恐龙园2017年底提交的《招股说明书》显示,2014年、2015年、2016年公司净利润分别为6051万元、6473万元、2919万元,2016年净利润规模腰斩。值得一提的是,其2016年加大广告投入,聘请明星出任代言人,当年广告宣传费同比激增51%,但入园人次为230万,较上年减少4万。

说明书对此解释为当年的极端天气和旅游变动性,但媒体和业内人士多倾向于“2小时车程内的上海迪士尼抢了恐龙园的生意”。

一个对比是,投资高达55亿美元的上海迪士尼开业不到两个月,游客接待数量便已超过100万人次,第一年度累计达1100多万人次,基本实现收支平衡,而恐龙园创园之初的计划投资规模仅为1亿元人民币。
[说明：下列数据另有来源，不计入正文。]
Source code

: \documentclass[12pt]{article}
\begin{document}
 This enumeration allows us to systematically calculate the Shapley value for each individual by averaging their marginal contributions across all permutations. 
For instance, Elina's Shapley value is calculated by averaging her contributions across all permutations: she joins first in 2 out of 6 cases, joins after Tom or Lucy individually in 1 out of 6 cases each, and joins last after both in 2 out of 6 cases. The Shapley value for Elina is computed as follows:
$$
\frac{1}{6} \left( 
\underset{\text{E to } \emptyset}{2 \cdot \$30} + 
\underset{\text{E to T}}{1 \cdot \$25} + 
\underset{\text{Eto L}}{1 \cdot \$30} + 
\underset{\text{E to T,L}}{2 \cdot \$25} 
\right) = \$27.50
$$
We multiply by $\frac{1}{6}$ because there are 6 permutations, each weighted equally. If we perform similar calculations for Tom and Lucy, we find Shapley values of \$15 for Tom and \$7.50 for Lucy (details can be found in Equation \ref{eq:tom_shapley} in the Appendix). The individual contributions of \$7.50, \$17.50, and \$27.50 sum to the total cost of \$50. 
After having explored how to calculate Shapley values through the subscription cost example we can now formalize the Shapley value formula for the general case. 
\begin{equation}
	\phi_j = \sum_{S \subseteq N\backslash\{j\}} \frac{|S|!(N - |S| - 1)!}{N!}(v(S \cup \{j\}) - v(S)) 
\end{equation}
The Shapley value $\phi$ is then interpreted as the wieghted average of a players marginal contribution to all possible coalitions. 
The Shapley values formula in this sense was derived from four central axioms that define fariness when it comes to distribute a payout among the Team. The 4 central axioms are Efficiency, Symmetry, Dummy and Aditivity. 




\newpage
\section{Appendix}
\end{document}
旅游规划机构巅峰智业创新研究院院长刘馥馨对《瞭望东方周刊》表示,上海迪士尼对长三角地区的主题公园都存在一定影响,“短期内有一个虹吸效应,游客会进行分流。这些国际乐园会给国内主题公园带来一种紧迫感,要进行产品升级、IP升级,否则很容易被入驻的国际大品牌干掉。”

除了巨无霸迪士尼的入场,一个不容忽视的现状是,恐龙园所处的长三角地区,主题公园发展已经日益拥挤。这里经济水平发达,居民消费水平和娱乐消费习惯位于全国前列,交通便利带来巨大的客源市场,是主题公园行业激烈的角斗场。 《北京商报》发布的《2017中国主题公园发展报告》显示,中国的主题公园主要集中在长三角、珠三角及京津冀地区,全国主题公园多达2700个,最多的是江苏省,高达295个。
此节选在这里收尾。